Tuesday, May 25, 2010

Lambda Expression in C# .Net

Lambda expression is a new way to defines an anonymous function. That function can take arguments (if any) & can return a value from the function.

“=>” (read as ‘goes to’) is the operator to define the lambda expression. The left side of the lambda operator specifies the input parameters (if any) and the right side holds the expression or statement block.

Consider the following e.g.

class Program

    {

        /// <summary>

        /// Declare a delegate

        /// </summary>

        /// <param name="i">Input parameter</param>

        /// <returns>Result</returns>

        delegate int myDelegate(int i);

 

        public static int Square(int i)

        {

            return i * i;

        }

 

        public static void Main()

        {

            int input = 11;

            myDelegate del = Square;

            int result = del(input);

 

            Console.WriteLine("Result : " + result);

            Console.ReadLine();

        }

    }

Here I defined a delegate & a function to calculate the ‘Square’ of the input number. I can rewrite the same code using lambda expression which is as follows

    class Program

    {

        /// <summary>

        /// Declare a delegate

        /// </summary>

        /// <param name="i">Input parameter</param>

        /// <returns>Result</returns>

        delegate int myDelegate(int i);

 

        public static void Main()

        {

            myDelegate del = myInput => myInput * myInput;

            int result = del(input);

 

            int input = 11;

            Console.WriteLine("Result : " + result);

            Console.ReadLine();

        }

    }

 

Basically myInput => myInput * myInput; expression defines an anonymous method which takes ‘myInput’ as input, does multiplication & returns the output (int).

 

 

  • We can have multiple input parameters in an lambda expression

(x, y) => x * y

  • We can explicitly declare the variable type in the input parameters. if no data type is given then compiler would infer its type.

(int x, int y) => x * y

  • Use empty parentheses if there are no arguments to be passed to the method.

() => MyMethod()

  • Use { } if your function has multiple statements

myInput =>

            {

                myInput = myInput + 10;

                myInput = myInput + 20;

            };

 

We can use standard Func<> delegate with lambda expression.

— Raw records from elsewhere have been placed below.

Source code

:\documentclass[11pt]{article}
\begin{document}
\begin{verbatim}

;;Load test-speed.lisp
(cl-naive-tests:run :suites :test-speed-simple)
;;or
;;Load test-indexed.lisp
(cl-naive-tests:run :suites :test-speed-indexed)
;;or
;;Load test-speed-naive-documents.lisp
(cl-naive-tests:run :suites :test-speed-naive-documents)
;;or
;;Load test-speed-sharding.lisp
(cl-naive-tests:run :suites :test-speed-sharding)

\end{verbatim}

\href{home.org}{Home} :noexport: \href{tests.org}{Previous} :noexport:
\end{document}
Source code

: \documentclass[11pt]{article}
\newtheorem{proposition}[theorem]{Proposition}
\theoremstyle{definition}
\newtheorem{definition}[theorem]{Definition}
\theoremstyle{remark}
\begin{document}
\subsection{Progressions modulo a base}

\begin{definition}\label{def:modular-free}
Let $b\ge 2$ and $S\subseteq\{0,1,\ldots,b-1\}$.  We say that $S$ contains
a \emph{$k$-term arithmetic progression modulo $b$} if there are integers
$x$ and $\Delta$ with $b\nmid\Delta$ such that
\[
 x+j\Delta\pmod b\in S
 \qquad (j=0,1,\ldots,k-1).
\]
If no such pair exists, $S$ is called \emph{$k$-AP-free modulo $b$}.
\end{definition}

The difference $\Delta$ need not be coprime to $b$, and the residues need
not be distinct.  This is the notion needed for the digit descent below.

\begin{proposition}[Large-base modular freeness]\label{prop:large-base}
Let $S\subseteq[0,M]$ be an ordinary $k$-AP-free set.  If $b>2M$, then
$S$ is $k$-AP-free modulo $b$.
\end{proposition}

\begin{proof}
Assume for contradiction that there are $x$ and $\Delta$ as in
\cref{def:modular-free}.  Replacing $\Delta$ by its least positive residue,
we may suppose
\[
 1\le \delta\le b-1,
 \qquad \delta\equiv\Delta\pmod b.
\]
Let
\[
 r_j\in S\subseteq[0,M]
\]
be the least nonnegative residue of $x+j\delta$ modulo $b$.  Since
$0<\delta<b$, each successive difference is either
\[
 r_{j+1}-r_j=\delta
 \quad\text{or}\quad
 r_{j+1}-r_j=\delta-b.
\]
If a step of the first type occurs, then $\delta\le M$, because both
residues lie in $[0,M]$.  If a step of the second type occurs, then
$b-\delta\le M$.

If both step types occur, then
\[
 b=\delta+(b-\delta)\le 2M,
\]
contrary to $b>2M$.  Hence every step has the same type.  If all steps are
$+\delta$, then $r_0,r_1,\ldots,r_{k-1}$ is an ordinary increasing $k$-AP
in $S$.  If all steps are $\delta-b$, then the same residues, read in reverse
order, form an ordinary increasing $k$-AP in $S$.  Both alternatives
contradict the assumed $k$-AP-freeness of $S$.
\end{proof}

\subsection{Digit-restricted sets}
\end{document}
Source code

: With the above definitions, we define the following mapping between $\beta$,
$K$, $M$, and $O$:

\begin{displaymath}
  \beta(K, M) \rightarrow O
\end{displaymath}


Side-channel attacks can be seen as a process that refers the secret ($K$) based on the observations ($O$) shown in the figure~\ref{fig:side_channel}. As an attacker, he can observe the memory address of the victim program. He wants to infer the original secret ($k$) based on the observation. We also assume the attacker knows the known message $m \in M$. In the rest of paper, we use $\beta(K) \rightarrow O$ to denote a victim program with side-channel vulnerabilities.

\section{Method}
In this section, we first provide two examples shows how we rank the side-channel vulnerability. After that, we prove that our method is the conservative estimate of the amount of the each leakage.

The same code can be written as

class Program

    {

        public static void Main()

        {

 

            Func<int, int> del = i => i * i;

            int result = del(10);

            Console.WriteLine("Result : " + result);

 

            Console.ReadLine();

        }

    }

Lambda expression is mainly meant for using it LINQ.

Monday, May 24, 2010

Type Inference ( Implicitly typed variables)

To define any variable we have to tell the data type which declaring it. For e.g

string str = "Hello World";

This tells the compiler that str is of type string.

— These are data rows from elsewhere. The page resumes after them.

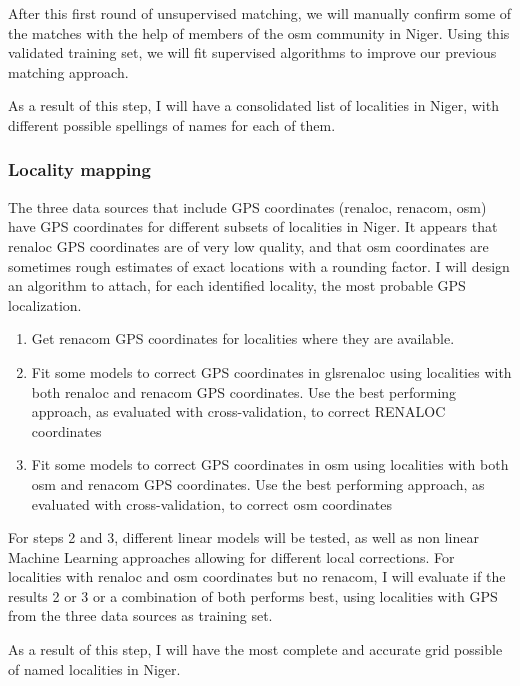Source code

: After this first round of unsupervised matching, we will manually confirm some of the matches with the help of members of the \gls{osm} community in Niger. Using this validated training set, we will fit supervised algorithms to improve our previous matching approach.

As a result of this step, I will have a consolidated list of localities in Niger, with different possible spellings of names for each of them.

\subsubsection{Locality mapping}

The three data sources that include GPS coordinates (\gls{renaloc}, \gls{renacom}, \gls{osm}) have GPS coordinates for different subsets of localities in Niger. It appears that \gls{renaloc} GPS coordinates are of very low quality, and that \gls{osm} coordinates are sometimes rough estimates of exact locations with a rounding factor. I will design an algorithm to attach, for each identified locality, the most probable GPS localization.

\begin{enumerate}
\item Get \gls{renacom} GPS coordinates for localities where they are available.
\item Fit some models to correct GPS coordinates in gls{renaloc} using localities with both \gls{renaloc} and \gls{renacom} GPS coordinates. Use the best performing approach, as evaluated with cross-validation, to correct RENALOC coordinates
\item Fit some models to correct GPS coordinates in \gls{osm} using localities with both \gls{osm} and \gls{renacom} GPS coordinates. Use the best performing approach, as evaluated with cross-validation, to correct \gls{osm} coordinates
\end{enumerate}

For steps 2 and 3, different linear models will be tested, as well as non linear Machine Learning approaches allowing for different local corrections. For localities with \gls{renaloc} and \gls{osm} coordinates but no \gls{renacom}, I will evaluate if the results 2 or 3 or a combination of both performs best, using localities with GPS from the three data sources as training set.

As a result of this step, I will have the most complete and accurate grid possible of named localities in Niger.

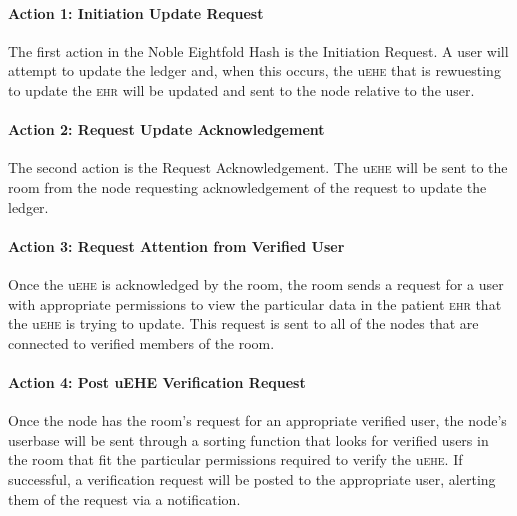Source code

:     \paragraph{Action 1: Initiation Update Request}
    The first action in the Noble Eightfold Hash is the Initiation Request. A user will attempt to update the ledger and, when this occurs, the u\textsc{ehe} that is rewuesting to update the \textsc{ehr} will be updated and sent to the node relative to the user.%

    \paragraph{Action 2: Request Update Acknowledgement}
    The second action is the Request Acknowledgement. The u\textsc{ehe} will be sent to the room from the node requesting acknowledgement of the request to update the ledger.%

    \paragraph{Action 3: Request Attention from Verified User}
    Once the u\textsc{ehe} is acknowledged by the room, the room sends a request for a user with appropriate permissions to view the particular data in the patient \textsc{ehr} that the u\textsc{ehe} is trying to update. This request is sent to all of the nodes that are connected to verified members of the room.%

    \paragraph{Action 4: Post uEHE Verification Request}
    Once the node has the room's request for an appropriate verified user, the node’s userbase will be sent through a sorting function that looks for verified users in the room that fit the particular permissions required to verify the u\textsc{ehe}. If successful, a verification request will be posted to the appropriate user, alerting them of the request via a notification.%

Microsoft has introduced new keyword “var” in.Net 3.5. This is similar to var in java script.  When any variable is declared as var then complier decides its data type at compile type based on the value assigned to that variable. This is known as type reference. For e.g.

image

You can see that it has detected str as string & allowing us to call all string functions.

Let’s take few more examples to under type inference

            var name = "Atul";

            var age = 26;

            var prog = new Program();

            Console.WriteLine("Name is of type " + name.GetType().Name);

            Console.WriteLine("Answer is of type " + age.GetType().Name);

            Console.WriteLine("Prog is of type " + prog.GetType().Name);

 

Output would be

image

Implicit type inference rules

1.  Variable need to initialize it while declaring it. For e.g. following code would not compile

 

// This would not compile

 var name;

 

2.       Initialization to null value is not allowed

        

// This would not compile

var name = null;

 

3.  Conditional operator can be used during initialization time for e.g.

 

            bool myCondition = false;

            var name = myCondition ? "a":"b";

 

4.  If conditional operator is used with initialization then the data type of if/else must be same. Following code would not work. Compiler would not be able to decide the data type of ‘name’

 

            // This would not compile

            bool myCondition = false;

            var name = myCondition ? "a": false;

 

5.  Type inference works with subtyping as well. For e.g.

 

class MyBase

{

}

 

class MyDerive : MyBase

{

}

 

bool myCondition = true;

         var myObj = myCondition ? new MyBase() : new MyDerive();

Console.WriteLine(myObj.GetType());

 

Output

image

6.       We can also use type inference with Arrays

 

// This will declare an array of type int32

var myArray = new []{1,2,3,4};

 

This will define an array integers.

Conclusion : Type inference is a nice feature where you do not have to explicitly mention the data type while declaring the variable. However it is not recommended to use ‘var’ keyword if you know the type. Basically new keyword is introduced to support LINQ where we don’t know the result type of the query.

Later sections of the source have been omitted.